LUIGI NECCO, QUEL RACCONTO SU SIBILIA E CUTOLO PAGATO CON LA VITA…

Nuovo appuntamento questa sera con “Cose Nostre”, il format Rai in stile docu-reality che porta sullo schermo storie di mafia e anche dei protagonisti della società civile e non che hanno combattuto la malavita. E questa volta la puntata del programma (andata in onda nel dicembre 2016 la prima volta, quando il diretto interessato era ancora vivo) sarà incentrata sul compianto Luigi Necco, scomparso nel 2018 nella sua Napoli a 84 anni a causa di una grave insufficienza respiratoria. Divenuto celebre soprattutto grazie alla partecipazione in quel vero e proprio ‘cast’ di personaggi di “90° minuto”, Luigi Necco non è stato solo un grande telecronista e giornalista sportivo ma la sua carriera è legata pure a un episodio malavitoso che l’aveva coinvolto.



Ma andiamo con ordine: i fatti risalgono all’inizio degli Anni Ottanta quando Necco, da campano attento alle vicende calcistiche e non solo della sua regione, seguiva sia il Napoli sia l’Avellino, allora militante in Serie A: era l’ottobre del 1980 quando Antonio Sibilia, storico presidente dei biancoverdi irpini, presenziò assieme al calciatore avellinese Juary a una udienza del processo che vedeva imputato il boss della camorra Raffaele Cutolo. La cosa non passò inosservata e nemmeno il saluto con tre baci rivolto dal patron dell’Avellino al boss, con tanto di medaglietta d’oro consegnata al boss tramite il calciatore brasiliano: a parlarne in televisione sarà proprio Luigi Necco, non sapendo che pochi giorni dopo avrebbe pagato per questa cosa.



LUIGI NECCO, L’AGGUATO DI CAMORRA NELL’81 IN UN LOCALE DEL CENTRO DI AVELLINO…

Infatti, dopo che la vicenda era emersa proprio durante una puntata di “90° minuto”, Luigi Necco sarà vittima di un attentato ai suoi danni il 29 novembre del 1981: “Sono stato gambizzato con tre colpi di pistola” raccontò il diretto interessato, raggiunto dai proiettili esplosi da un gruppo di tre uomini quando si trovava presso un ristorante di Mercogliano. Come poi è emerso nel corso delle successive indagini, quella gambizzazione era stata ordinata da uno dei ‘luogotenenti’ sul campo di Cutolo, ovvero Vincenzo Casillo, meglio noto alle cronache locali come ‘O Nirone.
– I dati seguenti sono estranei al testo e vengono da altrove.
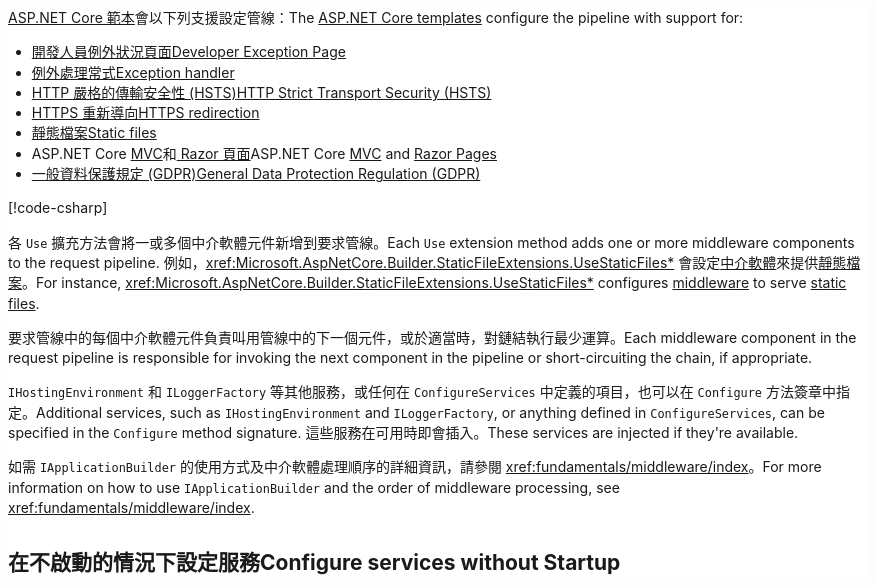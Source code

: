 <span data-ttu-id="0b5bb-235">[ASP.NET Core 範本](/dotnet/core/tools/dotnet-new)會以下列支援設定管線：</span><span class="sxs-lookup"><span data-stu-id="0b5bb-235">The [ASP.NET Core templates](/dotnet/core/tools/dotnet-new) configure the pipeline with support for:</span></span>

* [<span data-ttu-id="0b5bb-236">開發人員例外狀況頁面</span><span class="sxs-lookup"><span data-stu-id="0b5bb-236">Developer Exception Page</span></span>](xref:fundamentals/error-handling#developer-exception-page)
* [<span data-ttu-id="0b5bb-237">例外處理常式</span><span class="sxs-lookup"><span data-stu-id="0b5bb-237">Exception handler</span></span>](xref:fundamentals/error-handling#exception-handler-page)
* [<span data-ttu-id="0b5bb-238">HTTP 嚴格的傳輸安全性 (HSTS)</span><span class="sxs-lookup"><span data-stu-id="0b5bb-238">HTTP Strict Transport Security (HSTS)</span></span>](xref:security/enforcing-ssl#http-strict-transport-security-protocol-hsts)
* [<span data-ttu-id="0b5bb-239">HTTPS 重新導向</span><span class="sxs-lookup"><span data-stu-id="0b5bb-239">HTTPS redirection</span></span>](xref:security/enforcing-ssl)
* [<span data-ttu-id="0b5bb-240">靜態檔案</span><span class="sxs-lookup"><span data-stu-id="0b5bb-240">Static files</span></span>](xref:fundamentals/static-files)
* <span data-ttu-id="0b5bb-241">ASP.NET Core [MVC](xref:mvc/overview)和[ Razor 頁面](xref:razor-pages/index)</span><span class="sxs-lookup"><span data-stu-id="0b5bb-241">ASP.NET Core [MVC](xref:mvc/overview) and [Razor Pages](xref:razor-pages/index)</span></span>
* [<span data-ttu-id="0b5bb-242">一般資料保護規定 (GDPR)</span><span class="sxs-lookup"><span data-stu-id="0b5bb-242">General Data Protection Regulation (GDPR)</span></span>](xref:security/gdpr)

[!code-csharp[](startup/sample_snapshot/Startup4.cs)]

<span data-ttu-id="0b5bb-243">各 `Use` 擴充方法會將一或多個中介軟體元件新增到要求管線。</span><span class="sxs-lookup"><span data-stu-id="0b5bb-243">Each `Use` extension method adds one or more middleware components to the request pipeline.</span></span> <span data-ttu-id="0b5bb-244">例如，<xref:Microsoft.AspNetCore.Builder.StaticFileExtensions.UseStaticFiles*> 會設定[中介軟體](xref:fundamentals/middleware/index)來提供[靜態檔案](xref:fundamentals/static-files)。</span><span class="sxs-lookup"><span data-stu-id="0b5bb-244">For instance, <xref:Microsoft.AspNetCore.Builder.StaticFileExtensions.UseStaticFiles*> configures [middleware](xref:fundamentals/middleware/index) to serve [static files](xref:fundamentals/static-files).</span></span>

<span data-ttu-id="0b5bb-245">要求管線中的每個中介軟體元件負責叫用管線中的下一個元件，或於適當時，對鏈結執行最少運算。</span><span class="sxs-lookup"><span data-stu-id="0b5bb-245">Each middleware component in the request pipeline is responsible for invoking the next component in the pipeline or short-circuiting the chain, if appropriate.</span></span>

<span data-ttu-id="0b5bb-246">`IHostingEnvironment` 和 `ILoggerFactory` 等其他服務，或任何在 `ConfigureServices` 中定義的項目，也可以在 `Configure` 方法簽章中指定。</span><span class="sxs-lookup"><span data-stu-id="0b5bb-246">Additional services, such as `IHostingEnvironment` and `ILoggerFactory`, or anything defined in `ConfigureServices`, can be specified in the `Configure` method signature.</span></span> <span data-ttu-id="0b5bb-247">這些服務在可用時即會插入。</span><span class="sxs-lookup"><span data-stu-id="0b5bb-247">These services are injected if they're available.</span></span>

<span data-ttu-id="0b5bb-248">如需 `IApplicationBuilder` 的使用方式及中介軟體處理順序的詳細資訊，請參閱 <xref:fundamentals/middleware/index>。</span><span class="sxs-lookup"><span data-stu-id="0b5bb-248">For more information on how to use `IApplicationBuilder` and the order of middleware processing, see <xref:fundamentals/middleware/index>.</span></span>

<a name="convenience-methods"></a>

## <a name="configure-services-without-startup"></a><span data-ttu-id="0b5bb-249">在不啟動的情況下設定服務</span><span class="sxs-lookup"><span data-stu-id="0b5bb-249">Configure services without Startup</span></span>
Attorno a quella vicenda restano ancora oggi dei punti oscuri: ad esempio Sibilia si era sempre difeso spiegando che Cutolo era un fan dell’Avellino e che la medaglia donata era stata una scelta non sua ma del cda della società.



Qualcuno fece notare all’epoca che l’agguato a Luigi Necco da parte di uno dei fedelissimi del boss fuori dal carcere avvenne in un locale del centro avellinese facente parte del “feudo” avellinese, come ricorda anche un articolo di NapoliToday. “Io seguivo quel filone di indagini, e feci vari servizi su soldi sporchi e società di calcio” aveva raccontato il diretto interessato nel corso di un’intervista concessa a ‘il Giornale’, rievocando poi il famigerato episodio avvenuto durante una delle pause del processo a Cutolo. “Io, che avevo assistito alla scena, riferii tutto in tv durante il programma e Paolo Valenti rimase a bocca aperta e così tutti gli italiani” proseguiva Luigi Necco nel suo racconto, secondo il quale sarebbe stato però lo stesso Cutolo ad evitargli un’esecuzione: “Gli fu chiesto se, a seguito del mio sgarro, poteva farmi sparare ma disse che i giornalisti non si toccano e che gli stavo pure simpatico… E l’attentato? “L’organizzò poi Enzo Casillo per guadagnare visibilità. I suoi sicari scrissero sulla mia auto dopo gli spari ‘Tu vuliv fa o criticone?’…”.